PNG: Happy birthday to the land of unexpected

Future depends on ability to fight crime

Papua New Guinea, the largest of the economies within the island-Pacific in terms of population and gross domestic product, reaches the milestone of being 39 years since independence. For most individuals, reaching 39 years is signalled by the appearance of the first grey hairs and with it the signs of maturity. For me personally this was also the time when I realised that I could not keep pace with the football or the players on the field.

PNG is different, however. It remains young and vibrant that has much to look forward to still. Here I provide a glimpse of the past to paint a picture of the unfolding present. Papua New Guinea is a nation with considerable promise and much potential. The challenge for its leaders and policymakers is to realise the potential of this young and vibrant democracy. The past Papua New Guinea has had a difficult past. Independence from Australia was attained in 1975. Some then argued that nationhood was handed to PNG too early.

A few continue to lament that Australia let go of its lone colony too early, and without having prepared the nation for the challenges of the future. One informed intellectual who was involved in the transition to independence told me that Australia hardly had a choice but to offer its colony independence. There was a move within PNG for independence. And Canberra decided to offer independence on good terms with the leaders in Port Moresby rather than be pushed out. This, with the benefit of hindsight, was wise.

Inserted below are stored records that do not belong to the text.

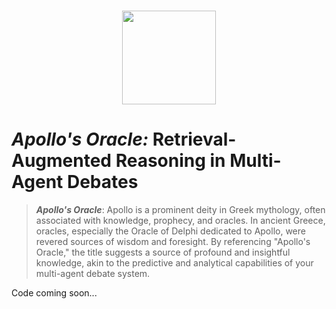 <p align="center">
    <br>
    <img src="https://github.com/FutureForMe/MADRA/blob/356ce8d0913f904d54491c48c95c7b6aecee7881/pics/Apollo's_Oracle.jpg" width="150"/>
    <br>
</p>

# _Apollo's Oracle:_ Retrieval-Augmented Reasoning in Multi-Agent Debates


> **_Apollo's Oracle_**: Apollo is a prominent deity in Greek mythology, often associated with knowledge, prophecy, and oracles. In ancient Greece, oracles, especially the Oracle of Delphi dedicated to Apollo, were revered sources of wisdom and foresight. By referencing "Apollo's Oracle," the title suggests a source of profound and insightful knowledge, akin to the predictive and analytical capabilities of your multi-agent debate system.

Code coming soon...

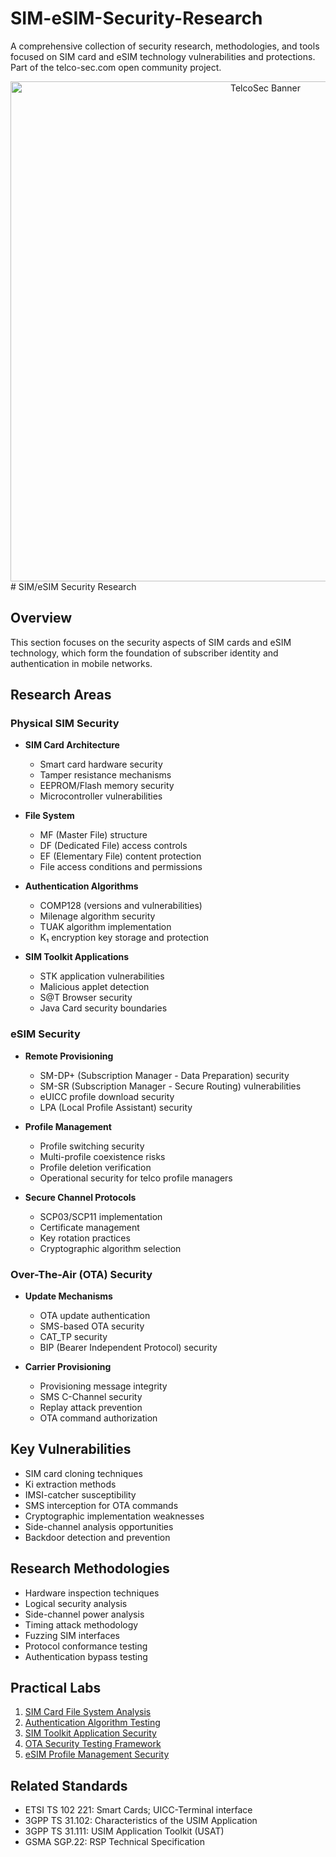# SIM-eSIM-Security-Research
A comprehensive collection of security research, methodologies, and tools focused on SIM card and eSIM technology vulnerabilities and protections. Part of the telco-sec.com open community project.
<div align="center">
  <img src="./images/LEA.jpg" alt="TelcoSec Banner" width="800"/>
</div>
# SIM/eSIM Security Research

## Overview

This section focuses on the security aspects of SIM cards and eSIM technology, which form the foundation of subscriber identity and authentication in mobile networks.

## Research Areas

### Physical SIM Security

- **SIM Card Architecture**
  - Smart card hardware security
  - Tamper resistance mechanisms
  - EEPROM/Flash memory security
  - Microcontroller vulnerabilities

- **File System**
  - MF (Master File) structure
  - DF (Dedicated File) access controls
  - EF (Elementary File) content protection
  - File access conditions and permissions

- **Authentication Algorithms**
  - COMP128 (versions and vulnerabilities)
  - Milenage algorithm security
  - TUAK algorithm implementation
  - K₁ encryption key storage and protection

- **SIM Toolkit Applications**
  - STK application vulnerabilities
  - Malicious applet detection
  - S@T Browser security
  - Java Card security boundaries

### eSIM Security

- **Remote Provisioning**
  - SM-DP+ (Subscription Manager - Data Preparation) security
  - SM-SR (Subscription Manager - Secure Routing) vulnerabilities
  - eUICC profile download security
  - LPA (Local Profile Assistant) security

- **Profile Management**
  - Profile switching security
  - Multi-profile coexistence risks
  - Profile deletion verification
  - Operational security for telco profile managers

- **Secure Channel Protocols**
  - SCP03/SCP11 implementation
  - Certificate management
  - Key rotation practices
  - Cryptographic algorithm selection

### Over-The-Air (OTA) Security

- **Update Mechanisms**
  - OTA update authentication
  - SMS-based OTA security
  - CAT_TP security
  - BIP (Bearer Independent Protocol) security

- **Carrier Provisioning**
  - Provisioning message integrity
  - SMS C-Channel security
  - Replay attack prevention
  - OTA command authorization

## Key Vulnerabilities

- SIM card cloning techniques
- Ki extraction methods
- IMSI-catcher susceptibility
- SMS interception for OTA commands
- Cryptographic implementation weaknesses
- Side-channel analysis opportunities
- Backdoor detection and prevention

## Research Methodologies

- Hardware inspection techniques
- Logical security analysis
- Side-channel power analysis
- Timing attack methodology
- Fuzzing SIM interfaces
- Protocol conformance testing
- Authentication bypass testing

## Practical Labs

1. [SIM Card File System Analysis](labs/01-file-system-analysis.md)
2. [Authentication Algorithm Testing](labs/02-auth-algorithm-testing.md)
3. [SIM Toolkit Application Security](labs/03-sim-toolkit-security.md)
4. [OTA Security Testing Framework](labs/04-ota-security-testing.md)
5. [eSIM Profile Management Security](labs/05-esim-profile-security.md)

## Related Standards

- ETSI TS 102 221: Smart Cards; UICC-Terminal interface
- 3GPP TS 31.102: Characteristics of the USIM Application
- 3GPP TS 31.111: USIM Application Toolkit (USAT)
- GSMA SGP.22: RSP Technical Specification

Australia and PNG have remained on close terms and both have come to assist one another in need. PNG remains one of the largest recipients of foreign aid from Australia and is home to large foreign direct investments. Many in PNG are passionate about the Australian Rugby League (ARL) to the extent that the battle between the Blues from New South Wales and the Maroons from Queensland attracts crowds larger than those I see in Canberra.